## PROBLEM TO WORK ON
From the entries below, copy out all lines holding "jump".

(DATASET Opens)

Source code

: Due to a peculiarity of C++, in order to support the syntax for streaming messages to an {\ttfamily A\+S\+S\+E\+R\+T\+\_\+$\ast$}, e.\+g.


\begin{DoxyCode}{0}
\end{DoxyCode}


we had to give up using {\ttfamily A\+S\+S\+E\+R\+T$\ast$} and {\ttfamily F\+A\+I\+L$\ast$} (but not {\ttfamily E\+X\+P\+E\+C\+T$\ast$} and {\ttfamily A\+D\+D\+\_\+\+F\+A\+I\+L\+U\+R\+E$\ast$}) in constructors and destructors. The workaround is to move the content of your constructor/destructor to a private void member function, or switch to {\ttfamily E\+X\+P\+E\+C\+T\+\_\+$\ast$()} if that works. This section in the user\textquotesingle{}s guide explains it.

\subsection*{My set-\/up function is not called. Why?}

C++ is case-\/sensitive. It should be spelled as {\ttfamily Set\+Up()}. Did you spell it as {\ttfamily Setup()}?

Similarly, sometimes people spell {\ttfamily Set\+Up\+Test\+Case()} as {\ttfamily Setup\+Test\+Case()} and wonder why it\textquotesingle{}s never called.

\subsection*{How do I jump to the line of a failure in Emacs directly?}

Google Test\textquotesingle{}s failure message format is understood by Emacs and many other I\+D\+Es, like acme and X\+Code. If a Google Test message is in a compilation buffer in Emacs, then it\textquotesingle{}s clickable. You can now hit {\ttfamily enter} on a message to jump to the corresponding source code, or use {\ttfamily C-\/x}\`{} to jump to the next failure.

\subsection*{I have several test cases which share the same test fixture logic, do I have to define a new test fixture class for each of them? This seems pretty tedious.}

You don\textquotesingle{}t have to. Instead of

(DATASET Closes)
(DATASET Opens)

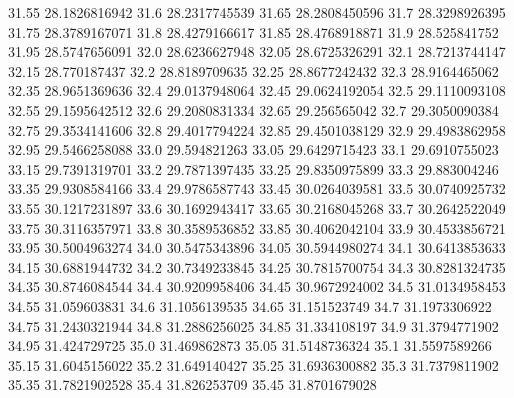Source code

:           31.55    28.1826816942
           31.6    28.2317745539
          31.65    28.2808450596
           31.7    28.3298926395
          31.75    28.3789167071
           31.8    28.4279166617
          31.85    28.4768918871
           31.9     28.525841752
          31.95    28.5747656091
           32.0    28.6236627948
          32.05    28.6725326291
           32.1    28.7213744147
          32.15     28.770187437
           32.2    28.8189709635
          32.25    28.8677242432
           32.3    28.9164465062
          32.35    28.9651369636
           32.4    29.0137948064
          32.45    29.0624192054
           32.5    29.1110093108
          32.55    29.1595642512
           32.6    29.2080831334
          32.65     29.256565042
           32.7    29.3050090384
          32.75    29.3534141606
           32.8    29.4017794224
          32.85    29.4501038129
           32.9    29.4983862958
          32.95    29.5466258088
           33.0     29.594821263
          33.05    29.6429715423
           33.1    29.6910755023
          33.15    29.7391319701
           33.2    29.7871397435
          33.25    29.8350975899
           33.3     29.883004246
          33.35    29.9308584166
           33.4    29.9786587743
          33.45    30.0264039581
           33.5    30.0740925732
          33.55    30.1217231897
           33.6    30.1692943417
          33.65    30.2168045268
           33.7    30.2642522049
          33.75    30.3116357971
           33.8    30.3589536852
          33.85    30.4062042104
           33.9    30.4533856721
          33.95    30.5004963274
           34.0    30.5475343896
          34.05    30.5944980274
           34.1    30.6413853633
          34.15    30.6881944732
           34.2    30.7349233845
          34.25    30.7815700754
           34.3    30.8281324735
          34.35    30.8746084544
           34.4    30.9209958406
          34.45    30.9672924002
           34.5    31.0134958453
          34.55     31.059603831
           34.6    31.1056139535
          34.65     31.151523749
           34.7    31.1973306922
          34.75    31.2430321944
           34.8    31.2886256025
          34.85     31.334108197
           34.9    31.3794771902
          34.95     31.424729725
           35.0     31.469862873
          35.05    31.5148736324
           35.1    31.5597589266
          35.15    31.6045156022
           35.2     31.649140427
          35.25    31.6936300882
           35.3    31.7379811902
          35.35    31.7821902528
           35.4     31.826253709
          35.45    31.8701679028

(DATASET Closes)

## RESPONSE TO THE EXERCISE
\subsection*{How do I jump to the line of a failure in Emacs directly?}
Google Test\textquotesingle{}s failure message format is understood by Emacs and many other I\+D\+Es, like acme and X\+Code. If a Google Test message is in a compilation buffer in Emacs, then it\textquotesingle{}s clickable. You can now hit {\ttfamily enter} on a message to jump to the corresponding source code, or use {\ttfamily C-\/x}\`{} to jump to the next failure.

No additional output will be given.